What every systems programmer should know about concurrency (2020) [pdf]

Difficulty of Concurrency (Especially in C++)

  • Several commenters report that multithreading in C/C++ quickly leads to crashes, segfaults, and elusive bugs.
  • Others push back, saying it’s “challenging but manageable” if you stay at higher-level primitives (mutexes, condition variables, semaphores) and follow well-known patterns.
  • There’s broad agreement that concurrency is inherently hard due to CPU/memory behavior; C/C++ expose that complexity with few safety nets.

Language Choices: C++, Rust, and Others

  • One side argues C++ is “just a thin layer” over hardware, while Rust/VM languages make deliberate tradeoffs to enforce safer sharing.
  • Critics of Rust claim its ownership model pushes designs toward shared ownership (e.g., shared pointers), hurting performance in multicore-heavy code.
  • Others counter that Rust forces you to model actual ownership correctly and that poor designs are a user problem, not a language problem.
  • There’s debate over how common C++ really is in “systems programming”: some see it as central; others claim C and shell/Python/Java are more prevalent, calling C++ niche in that space.

Concurrency Primitives, Memory Models, and “Lock-Free”

  • Strong interest in low-level primitives: atomics, mutexes, condition variables, memory orderings, and barriers.
  • “Lock-free” is called an overloaded and often misleading term; commenters distinguish:
    • Mutual exclusion (locks),
    • Optimistic/lock-free algorithms with retries,
    • Partitioned structures (e.g., ring buffers/message queues) that avoid interference.
  • Many recommend high-level designs: message-passing queues, actor-like models, and process-level parallelism before custom lock-free structures.
  • The C/C++ memory model (acquire/release, sequential consistency, etc.) is described as complex and arguably designed more for compiler writers than algorithm designers.
  • Some advise using only sequentially consistent atomics via well-tested data structures; others argue that making SC the default hides deeper ordering issues and can be needlessly slow.

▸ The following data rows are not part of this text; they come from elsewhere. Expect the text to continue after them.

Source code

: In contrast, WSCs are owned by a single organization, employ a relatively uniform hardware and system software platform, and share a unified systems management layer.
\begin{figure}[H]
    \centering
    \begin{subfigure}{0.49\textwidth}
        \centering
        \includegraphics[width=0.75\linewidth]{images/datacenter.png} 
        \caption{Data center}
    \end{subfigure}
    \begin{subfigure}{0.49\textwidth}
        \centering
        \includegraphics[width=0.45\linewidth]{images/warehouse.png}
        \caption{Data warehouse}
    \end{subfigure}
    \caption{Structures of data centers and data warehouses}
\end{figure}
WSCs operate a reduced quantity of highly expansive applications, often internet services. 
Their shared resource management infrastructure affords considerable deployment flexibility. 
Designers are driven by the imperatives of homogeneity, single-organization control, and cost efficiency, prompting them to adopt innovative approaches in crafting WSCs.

Learning, Tooling, and Education

  • Formal CS education is seen by some as very helpful for understanding concurrency, but others emphasize that disciplined self-study can suffice.
  • Suggested learning path: understand loads/stores, pipelines, consistency models, cache coherence, then atomics, locks, and barriers, and only then language-level constructs.
  • Debugging atomic/order bugs is reported as extremely time-consuming; suggestions include model-checking tools, exhaustive or randomized interleaving testers, and “rubber duck” explanation as aids.

Formats and Miscellaneous

  • For reading the paper, people share a LaTeX source repo and show how to convert it to EPUB for Kindle; multi-column PDFs are considered painful on small devices.
  • A brief side thread revisits the Parallella “supercomputer” board and notes its effective end-of-life and the team’s shift to ASIC work.